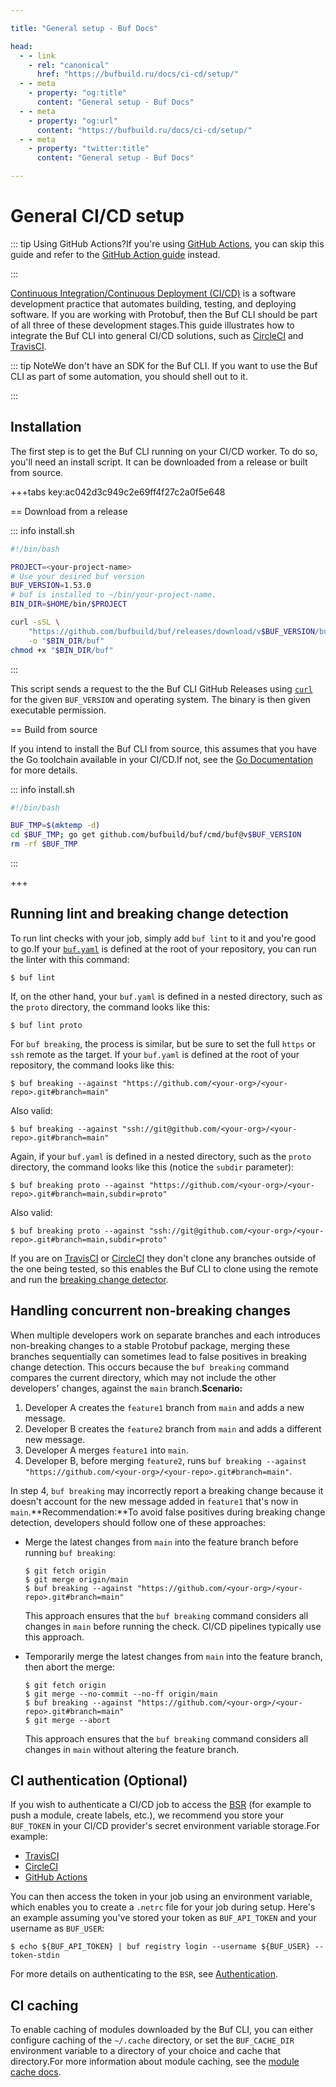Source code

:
```yaml
---

title: "General setup - Buf Docs"

head:
  - - link
    - rel: "canonical"
      href: "https://bufbuild.ru/docs/ci-cd/setup/"
  - - meta
    - property: "og:title"
      content: "General setup - Buf Docs"
  - - meta
    - property: "og:url"
      content: "https://bufbuild.ru/docs/ci-cd/setup/"
  - - meta
    - property: "twitter:title"
      content: "General setup - Buf Docs"

---
```


# General CI/CD setup

::: tip Using GitHub Actions?If you're using [GitHub Actions](https://github.com/features/actions), you can skip this guide and refer to the [GitHub Action guide](../github-actions/) instead.

:::

[Continuous Integration/Continuous Deployment (CI/CD)](https://en.wikipedia.org/wiki/CI/CD) is a software development practice that automates building, testing, and deploying software. If you are working with Protobuf, then the Buf CLI should be part of all three of these development stages.This guide illustrates how to integrate the Buf CLI into general CI/CD solutions, such as [CircleCI](https://circleci.com) and [TravisCI](https://travis-ci.org).

::: tip NoteWe don't have an SDK for the Buf CLI. If you want to use the Buf CLI as part of some automation, you should shell out to it.

:::

## Installation

The first step is to get the Buf CLI running on your CI/CD worker. To do so, you'll need an install script. It can be downloaded from a release or built from source.

+++tabs key:ac042d3c949c2e69ff4f27c2a0f5e648

== Download from a release

::: info install.sh

```bash
#!/bin/bash

PROJECT=<your-project-name>
# Use your desired buf version
BUF_VERSION=1.53.0
# buf is installed to ~/bin/your-project-name.
BIN_DIR=$HOME/bin/$PROJECT

curl -sSL \
    "https://github.com/bufbuild/buf/releases/download/v$BUF_VERSION/buf-$(uname -s)-$(uname -m)" \
    -o "$BIN_DIR/buf"
chmod +x "$BIN_DIR/buf"
```

:::

This script sends a request to the the Buf CLI GitHub Releases using [`curl`](https://curl.se/docs) for the given `BUF_VERSION` and operating system. The binary is then given executable permission.

== Build from source

If you intend to install the Buf CLI from source, this assumes that you have the Go toolchain available in your CI/CD.If not, see the [Go Documentation](https://golang.org/) for more details.

::: info install.sh

```bash
#!/bin/bash

BUF_TMP=$(mktemp -d)
cd $BUF_TMP; go get github.com/bufbuild/buf/cmd/buf@v$BUF_VERSION
rm -rf $BUF_TMP
```

:::

+++

## Running lint and breaking change detection

To run lint checks with your job, simply add `buf lint` to it and you're good to go.If your [`buf.yaml`](../../configuration/v2/buf-yaml/) is defined at the root of your repository, you can run the linter with this command:

```console
$ buf lint
```

If, on the other hand, your `buf.yaml` is defined in a nested directory, such as the `proto` directory, the command looks like this:

```console
$ buf lint proto
```

For `buf breaking`, the process is similar, but be sure to set the full `https` or `ssh` remote as the target. If your `buf.yaml` is defined at the root of your repository, the command looks like this:

```console
$ buf breaking --against "https://github.com/<your-org>/<your-repo>.git#branch=main"
```

Also valid:

```console
$ buf breaking --against "ssh://git@github.com/<your-org>/<your-repo>.git#branch=main"
```

Again, if your `buf.yaml` is defined in a nested directory, such as the `proto` directory, the command looks like this (notice the `subdir` parameter):

```console
$ buf breaking proto --against "https://github.com/<your-org>/<your-repo>.git#branch=main,subdir=proto"
```

Also valid:

```console
$ buf breaking proto --against "ssh://git@github.com/<your-org>/<your-repo>.git#branch=main,subdir=proto"
```

If you are on [TravisCI](https://travis-ci.org) or [CircleCI](https://circleci.com) they don't clone any branches outside of the one being tested, so this enables the Buf CLI to clone using the remote and run the [breaking change detector](../../breaking/overview/).

## Handling concurrent non-breaking changes

When multiple developers work on separate branches and each introduces non-breaking changes to a stable Protobuf package, merging these branches sequentially can sometimes lead to false positives in breaking change detection. This occurs because the `buf breaking` command compares the current directory, which may not include the other developers' changes, against the `main` branch.**Scenario:**

1.  Developer A creates the `feature1` branch from `main` and adds a new message.
2.  Developer B creates the `feature2` branch from `main` and adds a different new message.
3.  Developer A merges `feature1` into `main`.
4.  Developer B, before merging `feature2`, runs `buf breaking --against "https://github.com/<your-org>/<your-repo>.git#branch=main"`.

In step 4, `buf breaking` may incorrectly report a breaking change because it doesn't account for the new message added in `feature1` that's now in `main`.**Recommendation:**To avoid false positives during breaking change detection, developers should follow one of these approaches:

- Merge the latest changes from `main` into the feature branch before running `buf breaking`:

  ```console
  $ git fetch origin
  $ git merge origin/main
  $ buf breaking --against "https://github.com/<your-org>/<your-repo>.git#branch=main"
  ```

  This approach ensures that the `buf breaking` command considers all changes in `main` before running the check. CI/CD pipelines typically use this approach.

- Temporarily merge the latest changes from `main` into the feature branch, then abort the merge:

  ```console
  $ git fetch origin
  $ git merge --no-commit --no-ff origin/main
  $ buf breaking --against "https://github.com/<your-org>/<your-repo>.git#branch=main"
  $ git merge --abort
  ```

  This approach ensures that the `buf breaking` command considers all changes in `main` without altering the feature branch.

## CI authentication (Optional)

If you wish to authenticate a CI/CD job to access the [BSR](../../bsr/) (for example to push a module, create labels, etc.), we recommend you store your `BUF_TOKEN` in your CI/CD provider's secret environment variable storage.For example:

- [TravisCI](https://docs.travis-ci.com/user/environment-variables#defining-encrypted-variables-in-travisyml)
- [CircleCI](https://circleci.com/docs/2.0/env-vars/)
- [GitHub Actions](https://docs.github.com/en/actions/reference/encrypted-secrets)

You can then access the token in your job using an environment variable, which enables you to create a `.netrc` file for your job during setup. Here's an example assuming you've stored your token as `BUF_API_TOKEN` and your username as `BUF_USER`:

```console
$ echo ${BUF_API_TOKEN} | buf registry login --username ${BUF_USER} --token-stdin
```

For more details on authenticating to the `BSR`, see [Authentication](../../bsr/authentication/).

## CI caching

To enable caching of modules downloaded by the Buf CLI, you can either configure caching of the `~/.cache` directory, or set the `BUF_CACHE_DIR` environment variable to a directory of your choice and cache that directory.For more information about module caching, see the [module cache docs](../../cli/modules-workspaces/#module-cache).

......

**Task directions**: Show the lines of the entries that include the string "remote", copying each in full.

**Answer area**:
For `buf breaking`, the process is similar, but be sure to set the full `https` or `ssh` remote as the target. If your `buf.yaml` is defined at the root of your repository, the command looks like this:
If you are on [TravisCI](https://travis-ci.org) or [CircleCI](https://circleci.com) they don't clone any branches outside of the one being tested, so this enables the Buf CLI to clone using the remote and run the [breaking change detector](../../breaking/overview/).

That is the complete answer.